Anak berada dalam hubungan akrab dengan orangtuanya, yang seharusnya
menunjukkan kepadanya kemesraan tetapi berhak menuntut ketaatannya. Kata ini
juga searti dengan keturunan. Anak disebut juga keanggotaan dalam suatu
kelompok ataupun adanya suatu ciri khas yang sama.[7]
Dengan kata lain, anak di dalam PL dan PB, juga termasuk dalam penciptaan
manusia pada hari keenam.
Dari
pengertian tentang anak di atas dan makna kehadiran anak di tengah keluarga
sangat sentral dalam arti memiliki anak menjadi dambaan setiap keluarga yang
menikah. Dengan adanya anak maka kasih sayang orangtua (suami dan istri) akan
semakin nyata bagaimana mereka melaksanakan fungsinya sebagai orangtua, baik
sebagai pendidik, pemimpin, sahabat dan sebagai imam di tengah keluarga. Dalam
artian inilah barangkali menjadi latar belakang bagi keluarga yang tidak
memiliki anak termotivasi untuk melakukan adopsi agar kasih sayang mereka dapat
tersalur secara langsung dan nyata di
tengah keluarga.
III. Pengertian Adopsi
3.1 Etimologi
Secara
etimologi, adopsi berasal dari kata Adoptie (bahasa Belanda) dan Adopt, Adoption (bahasa Inggris), yang
artinya pengangkatan anak. Dalam bahasa Aram disebut “tabani” yang artinya
menjadikan sebagai anak. Sedangkan Mahmud Yunus mengartikan “tabani” dengan
mengambil anak.[8]
Dalam bahasa Yunani, adopsi disebut Hoiostesia,
yang terdiri dari 2 kata: huios,
artinya “anak” dan titemi, artinya
“menjadikan” (Roma 8:15; 8:23; 9:4; Gal. 4:5; Ef. 1:5). Ayat-ayat ini berada
pada perikop dengan konteks pembicaraan tentang orang beriman yang diangkat
sebagai anak Allah, yang artinya pengangkatan anak atau pemungutan anak.[9]
Dalam bahasa Arab disebut dengan Tabbani,
artinya untuk mengambil anak angkat.[10]
Dalam
Kamus Umum bahasa Indoneisia pengertian anak angkat adalah anak orang lain
diambil dan diasuh sebagai anak sendiri[11] Kemudian Hilman Kusuma[12]
merumuskan anak angkat adalah orang lain yang dianggap anak sendiri oleh
orangtua angkat dengan resmi menurut hukum adopsi setempat dengan tujuan untuk
kelangsungan keturunan atau pemeliharaan atas harta kekayaaan rumah tangga.

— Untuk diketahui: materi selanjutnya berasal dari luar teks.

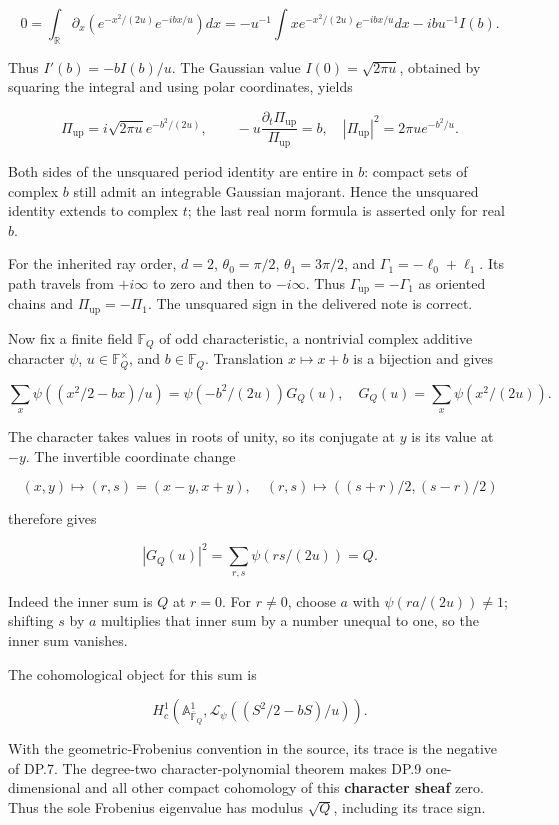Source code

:\documentclass{article}
\begin{document}
\[
0=\int_{\mathbb R}\partial_x
       (e^{-x^2/(2u)}e^{-ibx/u})dx
=-u^{-1}\int x e^{-x^2/(2u)}e^{-ibx/u}dx
 -ibu^{-1}I(b).
\]

Thus \(I'(b)=-bI(b)/u\). The Gaussian value \(I(0)=\sqrt{2\pi u}\), obtained by squaring the integral and using polar coordinates, yields

\[
\Pi_{\mathrm{up}}=i\sqrt{2\pi u}
 e^{-b^2/(2u)},\qquad
-u\frac{\partial_t\Pi_{\mathrm{up}}}{\Pi_{\mathrm{up}}}=b,
\quad |\Pi_{\mathrm{up}}|^2=2\pi u e^{-b^2/u}.
\tag{DP.6}
\]

Both sides of the unsquared period identity are entire in \(b\): compact sets of complex \(b\) still admit an integrable Gaussian majorant. Hence the unsquared identity extends to complex \(t\); the last real norm formula is asserted only for real \(b\).

For the inherited ray order, \(d=2\), \(\theta_0=\pi/2\), \(\theta_1=3\pi/2\), and \(\Gamma_1=-\ell_0+\ell_1\). Its path travels from \(+i\infty\) to zero and then to \(-i\infty\). Thus \(\Gamma_{\mathrm{up}}=-\Gamma_1\) as oriented chains and \(\Pi_{\mathrm{up}}=-\Pi_1\). The unsquared sign in the delivered note is correct.

Now fix a finite field \(\mathbb F_Q\) of odd characteristic, a nontrivial complex additive character \(\psi\), \(u\in\mathbb F_Q^\times\), and \(b\in\mathbb F_Q\). Translation \(x\mapsto x+b\) is a bijection and gives

\[
\sum_x\psi((x^2/2-bx)/u)
=\psi(-b^2/(2u))G_Q(u),
\quad G_Q(u)=\sum_x\psi(x^2/(2u)).
\tag{DP.7}
\]

The character takes values in roots of unity, so its conjugate at \(y\) is its value at \(-y\). The invertible coordinate change

\[
(x,y)\mapsto(r,s)=(x-y,x+y),
\quad (r,s)\mapsto((s+r)/2,(s-r)/2)
\]

therefore gives

\[
|G_Q(u)|^2=\sum_{r,s}\psi(rs/(2u))=Q.
\tag{DP.8}
\]

Indeed the inner sum is \(Q\) at \(r=0\). For \(r\ne0\), choose \(a\) with \(\psi(ra/(2u))\ne1\); shifting \(s\) by \(a\) multiplies that inner sum by a number unequal to one, so the inner sum vanishes.

The cohomological object for this sum is

\[
H_c^1(\mathbb A^1_{\overline{\mathbb F}_Q},
 \mathcal L_{\psi}((S^2/2-bS)/u)).
\tag{DP.9}
\]

With the geometric-Frobenius convention in the source, its trace is the negative of DP.7. The degree-two character-polynomial theorem makes DP.9 one-dimensional and all other compact cohomology of this \textbf{character sheaf} zero. Thus the sole Frobenius eigenvalue has modulus \(\sqrt Q\), including its trace sign.
\end{document}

Penekanan utama adalah penerimaan status anak angkat dari hasil pengangkatan
anak sebagai anak kandung.
Pengertian
secara terminologi memberikan
defenisi pengangkatan anak adalah suatu tindakan mengambil anak orang lain
untuk dipelihara dan diperlakukan sebagai anak keturunannya sendiri,
berdasarkan ketentuan-ketentuan yang disepakati bersama dan sah menurut hukum
yang berlaku di masyarakat yang bersangkutan. Disamping itu pengertian anak
angkat adalah seorang yang bukan keturunan suami istri, namun ia diambil,
dipeliharan dan diperlakukan seperti halnya anak keturunan sendiri.
Pengangkatan anak dilakukan dengan beberapa alasan:[13]
a.
Adanya beberapa kepercayaan yang
masih kuat di beberapa daerah yang mengatakan bahwa dengan jalan mengangkat
anak nantinya akan mendapat keturunan atau dengan perkataan lain mengangkat
anak hanya sebagai pancingan untuk mendapatkan keturunan sendiri.
b.
Mempertahankan garis keturunan. Dalam
suatu pekawinan dimana pasangan suami istri yang tidak mendapatkan keturunan
sehingga mereka kwatir akan punahnya garis keturuna mereka, oleh sebab itu
jalan untuk penyelamatan adalah mengangkat anak.
c.
Alasan ekonomis; dimana keluarga
si anak tidak sanggup lagi memelihara dan mendidiknya, oleh sebab itu diberi
kesempatan kepada keluarga lain untuk mendidiknya dan memeliharan anak itu
dengan jalan mengadopsinya.
3.2. Pertimbangan untuk
melakukan adopsi
Alasan
yang sering dikemukakan orang yang mengadopsi anak adalah karena mereka tidak mempunyai anak kandung. Dengan
kehadiran anak adopsi, keluarga itu merasa lengkap: Bapak, Ibu, Anak.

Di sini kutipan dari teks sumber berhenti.